İSTANBUL (A.A) - Araştırmacı İlaç Firmaları Derneği Genel Sekreteri Engin Güner, gelişmiş ülkelerde kanserden ölüm oranlarının düştüğünü, buna karşılık kanserle mücadelede kaynakları yetersiz kalan orta ve düşük gelirli ülkelerde, etkin tedaviler uygulanamadığı için ölüm oranlarının yükseldiğini bildirdi.

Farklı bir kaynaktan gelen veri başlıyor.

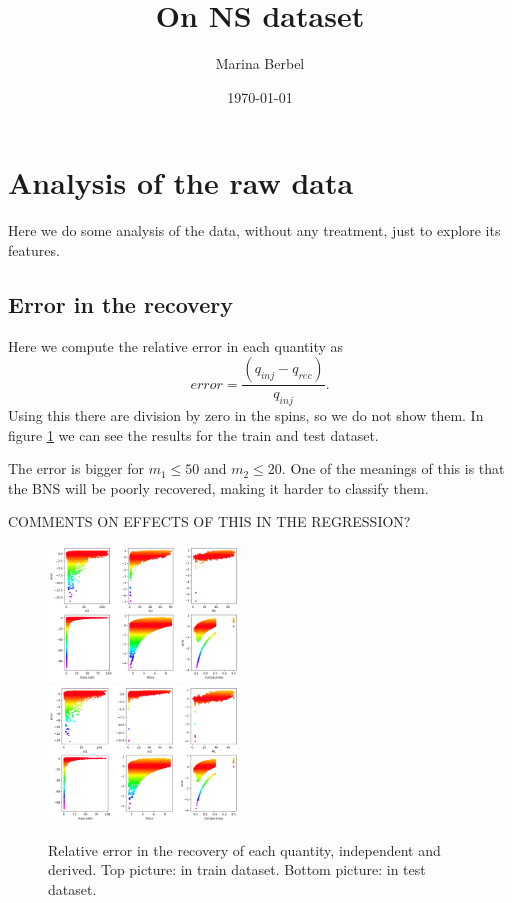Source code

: \documentclass[prd,aps,twocolumn,a4paper,showkeys,nofootinbib]{revtex4-2}
\begin{document}
\title{On NS dataset}

\author{Marina Berbel}

\date{\today}

\maketitle

\section{Analysis of the raw data}
Here we do some analysis of the data, without any treatment, just to explore its features.

\subsection{Error in the recovery}
Here we compute the relative error in each quantity as
\begin{equation}
error=\frac{(q_{inj}-q_{rec})}{q_{inj}}.
\end{equation}
Using this there are division by zero in the spins, so we do not show them.  In figure \ref{fig:relative_erros} we can see the results for the train and test dataset. 

The error is bigger for $m_1\leq50$ and $m_2\leq20$. One of the meanings of this is that the BNS will be poorly recovered, making it harder to classify them.

COMMENTS ON EFFECTS OF THIS IN THE REGRESSION?

\begin{figure}[]
  \center
  \includegraphics[width=0.45\textwidth]{./FigNS/error_in_train}\\
  \includegraphics[width=0.45\textwidth]{./FigNS/error_in_test}
  \caption{\label{fig:relative_erros} Relative error in the recovery of each quantity, independent and derived. Top picture: in train dataset. Bottom picture: in test dataset.}
\end{figure}
\end{document}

Ulusal Kanser Haftası nedeniyle yazılı açıklama yapan Güner, ilaç sektörünün kansere karşı eskisinden çok daha etkin tedaviler geliştirdiğini vurgulayarak, bu sayede kanserin giderek, diyabet veya kalp hastalığı gibi birlikte yaşanabilir, kronik bir hastalığa dönüştüğünü belirtti.
Uluslararası Kanser Araştırmaları Örgütü verilerine göre 2008'de 12 milyon yeni kanser teşhisi konulurken, 7 milyon kişinin bu hastalıktan yaşamını yitirdiğini ve kanserle yaşayanların sayısının 25 milyona çıktığını aktaran Güner, ilaç sektörünün kanserin farklı türlerine karşı etkin ilaçlar geliştirmeye devam ettiğini kaydetti.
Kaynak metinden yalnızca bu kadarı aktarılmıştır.